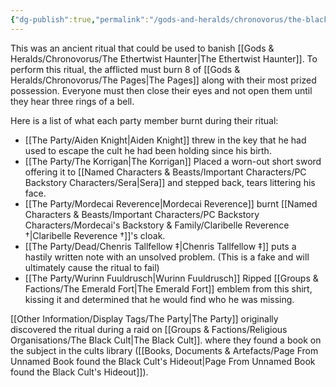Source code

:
 ```yaml
---
{"dg-publish":true,"permalink":"/gods-and-heralds/chronovorus/the-black-ritual/","updated":"2025-06-10T19:02:19.711+01:00"}
---
```


This was an ancient ritual that could be used to banish [[Gods & Heralds/Chronovorus/The Ethertwist Haunter\|The Ethertwist Haunter]]. To perform this ritual, the afflicted must burn 8 of [[Gods & Heralds/Chronovorus/The Pages\|The Pages]] along with their most prized possession. Everyone must then close their eyes and not open them until they hear three rings of a bell. 

Here is a list of what each party member burnt during their ritual:
- [[The Party/Aiden Knight\|Aiden Knight]] threw in the key that he had used to escape the cult he had been holding since his birth. 
- [[The Party/The Korrigan\|The Korrigan]] Placed a worn-out short sword offering it to [[Named Characters & Beasts/Important Characters/PC Backstory Characters/Sera\|Sera]] and stepped back, tears littering his face. 
- [[The Party/Mordecai Reverence\|Mordecai Reverence]] burnt [[Named Characters & Beasts/Important Characters/PC Backstory Characters/Mordecai's Backstory & Family/Claribelle Reverence †\|Claribelle Reverence †]]'s cloak.
- [[The Party/Dead/Chenris Tallfellow ‡\|Chenris Tallfellow ‡]] puts a hastily written note with an unsolved problem. (This is a fake and will ultimately cause the ritual to fail)
- [[The Party/Wurinn Fuuldrusch\|Wurinn Fuuldrusch]] Ripped [[Groups & Factions/The Emerald Fort\|The Emerald Fort]] emblem from this shirt, kissing it and determined that he would find who he was missing.

[[Other Information/Display Tags/The Party\|The Party]] originally discovered the ritual during a raid on [[Groups & Factions/Religious Organisations/The Black Cult\|The Black Cult]]. where they found a book on the subject in the cults library ([[Books, Documents & Artefacts/Page From Unnamed Book found the Black Cult's Hideout\|Page From Unnamed Book found the Black Cult's Hideout]]).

□ □ □ □

» **WORK ORDER**
Nothing but the lines from the top of the data above through the line containing "- [[The Party/Wurinn" should be output, exactly as written and without the pictures.

» **WRITTEN REPLY**
Source code

:
 ```yaml
---
{"dg-publish":true,"permalink":"/gods-and-heralds/chronovorus/the-black-ritual/","updated":"2025-06-10T19:02:19.711+01:00"}
---
```


This was an ancient ritual that could be used to banish [[Gods & Heralds/Chronovorus/The Ethertwist Haunter\|The Ethertwist Haunter]]. To perform this ritual, the afflicted must burn 8 of [[Gods & Heralds/Chronovorus/The Pages\|The Pages]] along with their most prized possession. Everyone must then close their eyes and not open them until they hear three rings of a bell. 

Here is a list of what each party member burnt during their ritual:
- [[The Party/Aiden Knight\|Aiden Knight]] threw in the key that he had used to escape the cult he had been holding since his birth. 
- [[The Party/The Korrigan\|The Korrigan]] Placed a worn-out short sword offering it to [[Named Characters & Beasts/Important Characters/PC Backstory Characters/Sera\|Sera]] and stepped back, tears littering his face. 
- [[The Party/Mordecai Reverence\|Mordecai Reverence]] burnt [[Named Characters & Beasts/Important Characters/PC Backstory Characters/Mordecai's Backstory & Family/Claribelle Reverence †\|Claribelle Reverence †]]'s cloak.
- [[The Party/Dead/Chenris Tallfellow ‡\|Chenris Tallfellow ‡]] puts a hastily written note with an unsolved problem. (This is a fake and will ultimately cause the ritual to fail)
- [[The Party/Wurinn Fuuldrusch\|Wurinn Fuuldrusch]] Ripped [[Groups & Factions/The Emerald Fort\|The Emerald Fort]] emblem from this shirt, kissing it and determined that he would find who he was missing.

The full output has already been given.